Arie Vayner (avayner) avayner at cisco.com
Thu Jun 19 03:54:35 EDT 2008 

Zenon,

In this case you can actually use microflow policers (if you are on 6500/7600).
The link is here:
http://www.cisco.com/en/US/docs/switches/lan/catalyst6500/ios/12.2SX/configuration/guide/qos.html#wp1571584

Using the following police statement (instead the one I used before) would police each source IP to 50Kbps (not Mbps):

     police flow mask src-only 50000 1500 conform-action transmit exceed-action drop 

You can also police on L4 flows by using:
     police flow mask full-flow 50000 1500 conform-action transmit exceed-action drop 

Arie

-----Original Message-----
From: Zenon Mousmoulas [mailto:zmousm at admin.grnet.gr] 
Sent: Wednesday, June 18, 2008 20:20 PM
To: Arie Vayner (avayner)
Cc: Hank Nussbacher; cisco-nsp at puck.nether.net
Subject: Re: [c-nsp] ip multicast rate-limit

Hi,

No problem with any delay, I'm glad you answered.

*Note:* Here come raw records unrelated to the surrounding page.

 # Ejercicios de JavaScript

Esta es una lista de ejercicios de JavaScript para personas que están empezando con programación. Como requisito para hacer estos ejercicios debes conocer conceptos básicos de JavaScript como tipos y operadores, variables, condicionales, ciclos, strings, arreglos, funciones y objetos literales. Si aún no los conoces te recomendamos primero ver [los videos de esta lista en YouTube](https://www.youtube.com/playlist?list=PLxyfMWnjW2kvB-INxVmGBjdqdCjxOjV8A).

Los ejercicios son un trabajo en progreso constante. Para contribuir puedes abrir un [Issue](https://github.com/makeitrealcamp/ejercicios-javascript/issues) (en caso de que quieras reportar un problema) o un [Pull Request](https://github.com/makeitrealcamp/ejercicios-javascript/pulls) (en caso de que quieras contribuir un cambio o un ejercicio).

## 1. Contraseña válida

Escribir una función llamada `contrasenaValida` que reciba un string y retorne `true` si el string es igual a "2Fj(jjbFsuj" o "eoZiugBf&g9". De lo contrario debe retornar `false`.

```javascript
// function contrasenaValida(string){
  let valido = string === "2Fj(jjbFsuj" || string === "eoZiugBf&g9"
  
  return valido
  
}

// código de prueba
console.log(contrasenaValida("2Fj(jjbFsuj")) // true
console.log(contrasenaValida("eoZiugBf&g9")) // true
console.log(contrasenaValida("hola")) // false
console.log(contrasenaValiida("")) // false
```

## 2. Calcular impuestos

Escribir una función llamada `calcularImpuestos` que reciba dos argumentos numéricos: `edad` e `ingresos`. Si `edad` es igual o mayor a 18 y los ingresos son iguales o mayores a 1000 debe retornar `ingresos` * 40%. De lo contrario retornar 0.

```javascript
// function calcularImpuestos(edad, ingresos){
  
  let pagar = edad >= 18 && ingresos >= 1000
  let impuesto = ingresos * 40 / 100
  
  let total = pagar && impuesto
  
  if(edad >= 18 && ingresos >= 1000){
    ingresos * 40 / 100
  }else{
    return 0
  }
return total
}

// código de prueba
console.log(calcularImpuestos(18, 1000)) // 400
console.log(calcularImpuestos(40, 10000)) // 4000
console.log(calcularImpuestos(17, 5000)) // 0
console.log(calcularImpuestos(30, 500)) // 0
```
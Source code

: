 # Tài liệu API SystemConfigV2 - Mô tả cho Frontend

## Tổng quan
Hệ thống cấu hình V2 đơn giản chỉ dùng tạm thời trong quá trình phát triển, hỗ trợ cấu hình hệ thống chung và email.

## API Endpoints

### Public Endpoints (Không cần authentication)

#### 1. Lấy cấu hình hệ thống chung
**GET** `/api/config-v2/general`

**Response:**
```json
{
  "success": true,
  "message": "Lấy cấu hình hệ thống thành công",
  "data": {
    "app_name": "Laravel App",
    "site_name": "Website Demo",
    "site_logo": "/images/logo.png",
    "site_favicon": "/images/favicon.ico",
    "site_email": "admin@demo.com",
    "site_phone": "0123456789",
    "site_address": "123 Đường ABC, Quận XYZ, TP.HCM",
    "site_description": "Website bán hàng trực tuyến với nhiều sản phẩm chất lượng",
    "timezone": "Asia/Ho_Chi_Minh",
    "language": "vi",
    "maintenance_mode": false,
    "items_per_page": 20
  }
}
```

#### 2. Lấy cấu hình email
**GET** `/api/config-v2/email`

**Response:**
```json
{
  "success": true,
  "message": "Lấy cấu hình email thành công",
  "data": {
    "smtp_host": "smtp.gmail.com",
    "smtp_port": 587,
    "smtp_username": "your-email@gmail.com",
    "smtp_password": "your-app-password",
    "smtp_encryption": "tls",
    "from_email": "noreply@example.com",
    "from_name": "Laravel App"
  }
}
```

The configuration you suggest is fine but the question is (and has been all along) whether this will police individual traffic flows or the aggregate traffic matched by the acl? I don't know for sure, but I believe it is more likely to be the second case.
If so, I think this could not be a sufficient solution because someone could still effectively "drown" SAP by sending a lot of traffic to the group, which would "compete" with the rest of the legitimate SAP traffic for the same 100 Mbps. Furthermore, due to the nature of SAP, letting such a high speed flow pass through the router and reach the end systems (SAP listeners) would still have a detrimental effect on them, since they only expect to see and process low bitrate traffic.
For these reasons we probably need a solution that will rate-limit/ police each flow individually. The interface configuration command "ip multicast rate-limit" used to do this, but we need something that will work on platforms where this is not supported, and also perhaps a more generic approach. I don't know what that solution could be though...  
I'm afraid that something could be micropolicing, which I think is quite "expensive" and only supported on a small number of systems/ configurations.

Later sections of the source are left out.